Notwithstanding, the firm has managed to generate a significant venture capital investment. In June this year it generated more than $60 million from a funding round, which bought the valuation of the company to $800 million. So while the company is not faring badly there have been other companies that have given up the opportunity to be bought out, only to crash dramatically within a couple of years.
Take Groupon as an example. In 2010 the online daily deals firm declined a $6bn offer from Google. In February this year it founder, Andrew Mason was fired after the company fell in value by $10 billion. Digg – once hailed ‘the next big thing’ in social media also made the decision to turn down a $200 million offer, only to end up selling for $500,000 in 2012. And Pointcast, the pioneer of ‘push’ technology snubbed News Corp’s $450 million offer in 1997 and sold for just $7 million two years later.
So, has Spiegel made a wise business move or terrible mistake?
In its short life, Snapchat has also had its fill of controversy. The photo-sharing app has been accused of encouraging ‘sexting’ among young teens with some researchers claiming that almost half of 18 to 30-year-olds using the app have sent or received naked images.
With this in mind, is Snapchat a short-lived fad that will fade and die like so many other tech startups, or does it have the strength and relevancy to follow in the footsteps of Twitter?
Sanjay Sabnani, Chairman and CEO of CrowdGather writing for Forbes believes that Spiegel and Murphy have made the right decision. He says, “Snapchat has the potential to build something that is much bigger and management has so far demonstrated that they have the chops and ambition to get this done.
“Imagine a world where your default messaging is comprised of snapchats as a primary means of communication instead of just using text message?
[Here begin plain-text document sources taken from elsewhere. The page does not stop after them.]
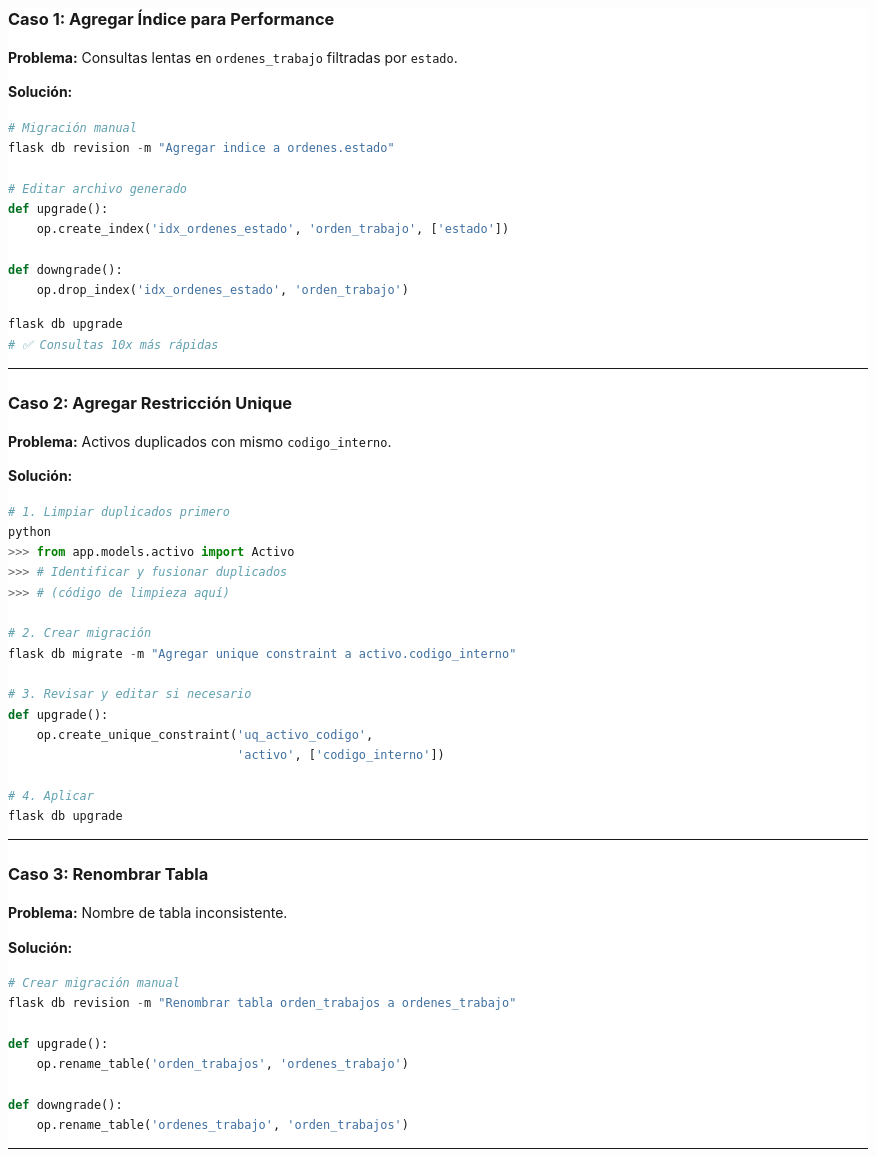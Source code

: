 ### Caso 1: Agregar Índice para Performance

**Problema:** Consultas lentas en `ordenes_trabajo` filtradas por `estado`.

**Solución:**
```python
# Migración manual
flask db revision -m "Agregar indice a ordenes.estado"

# Editar archivo generado
def upgrade():
    op.create_index('idx_ordenes_estado', 'orden_trabajo', ['estado'])

def downgrade():
    op.drop_index('idx_ordenes_estado', 'orden_trabajo')
```

```bash
flask db upgrade
# ✅ Consultas 10x más rápidas
```

---

### Caso 2: Agregar Restricción Unique

**Problema:** Activos duplicados con mismo `codigo_interno`.

**Solución:**
```python
# 1. Limpiar duplicados primero
python
>>> from app.models.activo import Activo
>>> # Identificar y fusionar duplicados
>>> # (código de limpieza aquí)

# 2. Crear migración
flask db migrate -m "Agregar unique constraint a activo.codigo_interno"

# 3. Revisar y editar si necesario
def upgrade():
    op.create_unique_constraint('uq_activo_codigo', 
                                'activo', ['codigo_interno'])

# 4. Aplicar
flask db upgrade
```

---

### Caso 3: Renombrar Tabla

**Problema:** Nombre de tabla inconsistente.

**Solución:**
```python
# Crear migración manual
flask db revision -m "Renombrar tabla orden_trabajos a ordenes_trabajo"

def upgrade():
    op.rename_table('orden_trabajos', 'ordenes_trabajo')
    
def downgrade():
    op.rename_table('ordenes_trabajo', 'orden_trabajos')
```

---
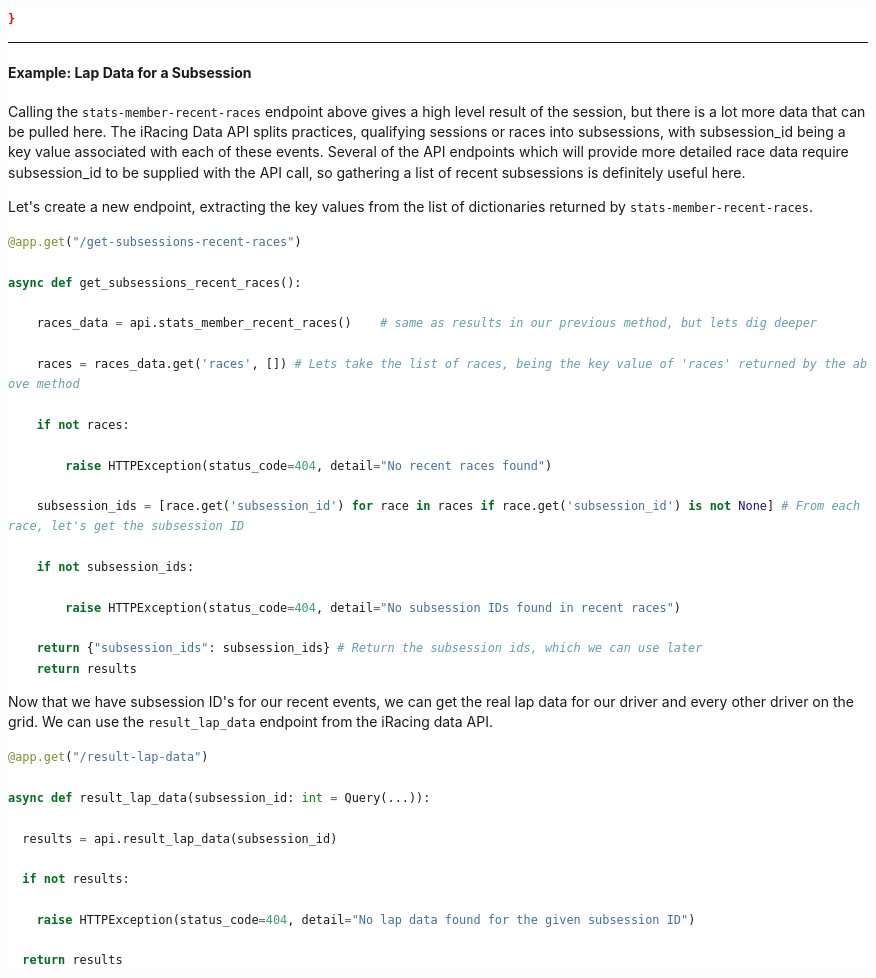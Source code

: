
 ```json
}
```

---
#### Example: Lap Data for a Subsession

Calling the `stats-member-recent-races` endpoint above gives a high level result of the session, but there is a lot more data that can be pulled here. The iRacing Data API splits practices, qualifying sessions or races into subsessions, with subsession_id being a key value associated with each of these events. Several of the API endpoints which will provide more detailed race data require subsession_id to be supplied with the API call, so gathering a list of recent subsessions is definitely useful here. 

Let's create a new endpoint, extracting the key values from the list of dictionaries returned by `stats-member-recent-races`.

```python
@app.get("/get-subsessions-recent-races")

async def get_subsessions_recent_races():

    races_data = api.stats_member_recent_races() 	# same as results in our previous method, but lets dig deeper

    races = races_data.get('races', []) # Lets take the list of races, being the key value of 'races' returned by the above method

    if not races:

        raise HTTPException(status_code=404, detail="No recent races found")

    subsession_ids = [race.get('subsession_id') for race in races if race.get('subsession_id') is not None] # From each race, let's get the subsession ID 

    if not subsession_ids:

        raise HTTPException(status_code=404, detail="No subsession IDs found in recent races")

    return {"subsession_ids": subsession_ids} # Return the subsession ids, which we can use later 
    return results
```

Now that we have subsession ID's for our recent events, we can get the real lap data for our driver and every other driver on the grid. We can use the `result_lap_data`  endpoint from the iRacing data API. 

```python
@app.get("/result-lap-data")

async def result_lap_data(subsession_id: int = Query(...)):

  results = api.result_lap_data(subsession_id)

  if not results:

    raise HTTPException(status_code=404, detail="No lap data found for the given subsession ID")

  return results
```
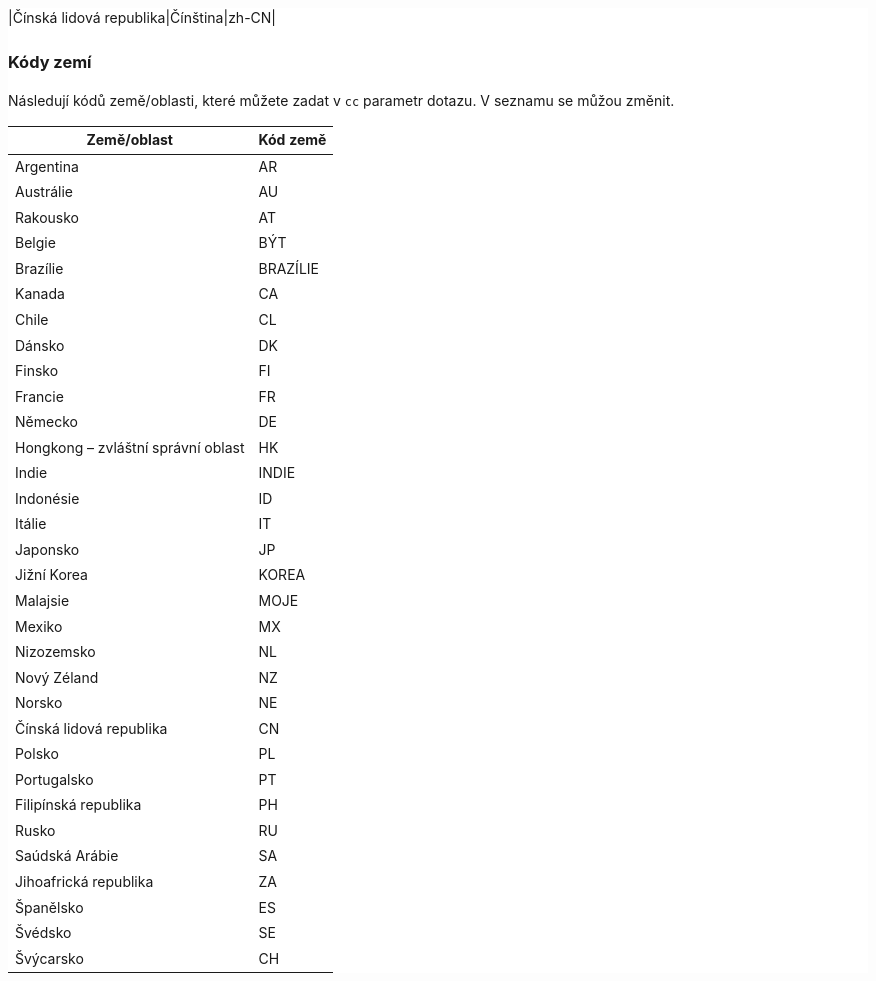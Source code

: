 |Čínská lidová republika|Čínština|zh-CN|


<a name="countrycodes"></a>   
### <a name="country-codes"></a>Kódy zemí  

Následují kódů země/oblasti, které můžete zadat v `cc` parametr dotazu. V seznamu se můžou změnit.  
  
|Země/oblast|Kód země|  
|---------------------|------------------|  
|Argentina|AR|  
|Austrálie|AU|  
|Rakousko|AT|  
|Belgie|BÝT|  
|Brazílie|BRAZÍLIE|  
|Kanada|CA|  
|Chile|CL|  
|Dánsko|DK|  
|Finsko|FI|  
|Francie|FR|  
|Německo|DE|  
|Hongkong – zvláštní správní oblast|HK|  
|Indie|INDIE|  
|Indonésie|ID|  
|Itálie|IT|  
|Japonsko|JP|  
|Jižní Korea|KOREA|  
|Malajsie|MOJE|  
|Mexiko|MX|  
|Nizozemsko|NL|  
|Nový Zéland|NZ|  
|Norsko|NE|  
|Čínská lidová republika|CN|  
|Polsko|PL|  
|Portugalsko|PT|  
|Filipínská republika|PH|  
|Rusko|RU|  
|Saúdská Arábie|SA|  
|Jihoafrická republika|ZA|  
|Španělsko|ES|  
|Švédsko|SE|  
|Švýcarsko|CH|  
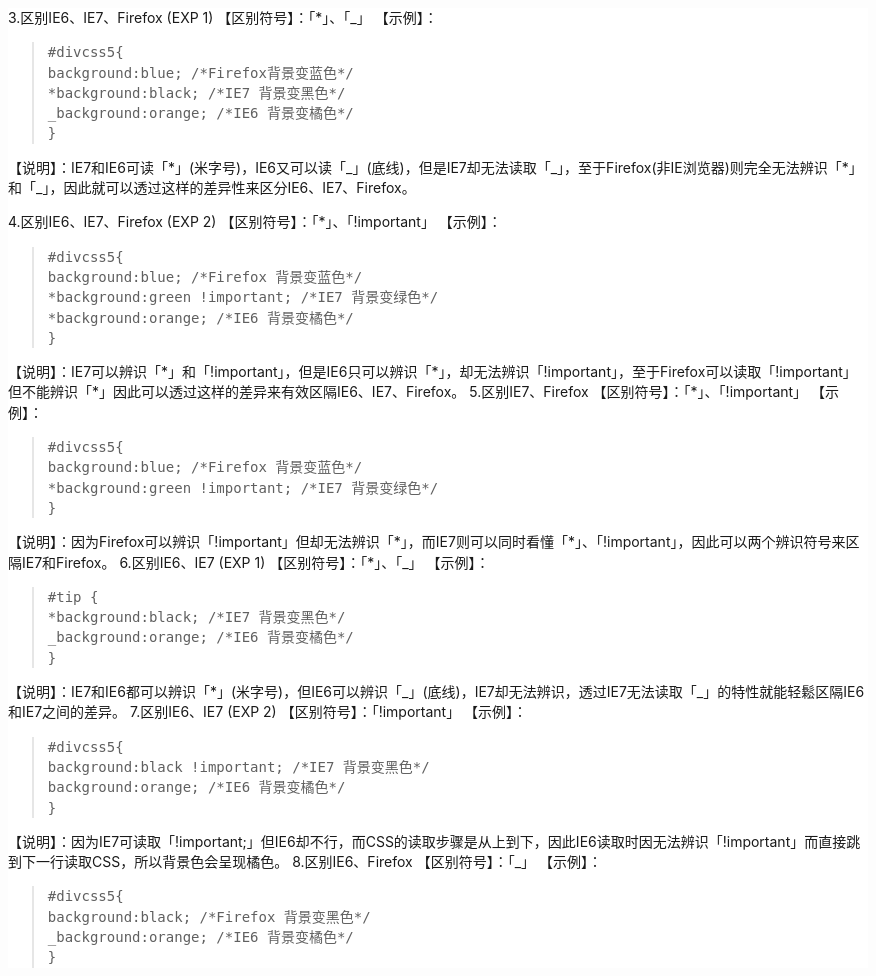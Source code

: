3.区别IE6、IE7、Firefox (EXP 1)
【区别符号】：「*」、「_」
【示例】：
<blockquote>
<pre>#divcss5{
background:blue; /*Firefox背景变蓝色*/
*background:black; /*IE7 背景变黑色*/
_background:orange; /*IE6 背景变橘色*/
}</pre>
</blockquote>
【说明】：IE7和IE6可读「*」(米字号)，IE6又可以读「_」(底线)，但是IE7却无法读取「_」，至于Firefox(非IE浏览器)则完全无法辨识「*」和「_」，因此就可以透过这样的差异性来区分IE6、IE7、Firefox。

4.区别IE6、IE7、Firefox (EXP 2)
【区别符号】：「*」、「!important」
【示例】：
<blockquote>
<pre>#divcss5{
background:blue; /*Firefox 背景变蓝色*/
*background:green !important; /*IE7 背景变绿色*/
*background:orange; /*IE6 背景变橘色*/
}</pre>
</blockquote>
【说明】：IE7可以辨识「*」和「!important」，但是IE6只可以辨识「*」，却无法辨识「!important」，至于Firefox可以读取「!important」但不能辨识「*」因此可以透过这样的差异来有效区隔IE6、IE7、Firefox。
5.区别IE7、Firefox
【区别符号】：「*」、「!important」
【示例】：
<blockquote>
<pre>#divcss5{
background:blue; /*Firefox 背景变蓝色*/
*background:green !important; /*IE7 背景变绿色*/
}</pre>
</blockquote>
【说明】：因为Firefox可以辨识「!important」但却无法辨识「*」，而IE7则可以同时看懂「*」、「!important」，因此可以两个辨识符号来区隔IE7和Firefox。
6.区别IE6、IE7 (EXP 1)
【区别符号】：「*」、「_」
【示例】：
<blockquote>
<pre>#tip {
*background:black; /*IE7 背景变黑色*/
_background:orange; /*IE6 背景变橘色*/
}</pre>
</blockquote>
【说明】：IE7和IE6都可以辨识「*」(米字号)，但IE6可以辨识「_」(底线)，IE7却无法辨识，透过IE7无法读取「_」的特性就能轻鬆区隔IE6和IE7之间的差异。
7.区别IE6、IE7 (EXP 2)
【区别符号】：「!important」
【示例】：
<blockquote>
<pre>#divcss5{
background:black !important; /*IE7 背景变黑色*/
background:orange; /*IE6 背景变橘色*/
}</pre>
</blockquote>
【说明】：因为IE7可读取「!important;」但IE6却不行，而CSS的读取步骤是从上到下，因此IE6读取时因无法辨识「!important」而直接跳到下一行读取CSS，所以背景色会呈现橘色。
8.区别IE6、Firefox
【区别符号】：「_」
【示例】：
<blockquote>
<pre>#divcss5{
background:black; /*Firefox 背景变黑色*/
_background:orange; /*IE6 背景变橘色*/
}</pre>
</blockquote>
I think this is already happening in a way, and this is why I believe that Snapchat still has room to grow and bargain for more money in a sale in the near future.”
However, Alex Moore, writing for deathandtaxes thinks the very opposite, “It takes a special kind of hubris to turn down $3 billion dollars,” he says. “Spiegel has investors who’ve dumped truck-loads of cash into the company, and they no doubt want their eventual pay out to be as high as possible. But Snapchat isn’t Facebook - it’s not a network with a lock-in effect that becomes inevitable once everyone starts using it. It’s a tool with competition from similar products, like Wickr, and its star could fall as easily as it’s risen.”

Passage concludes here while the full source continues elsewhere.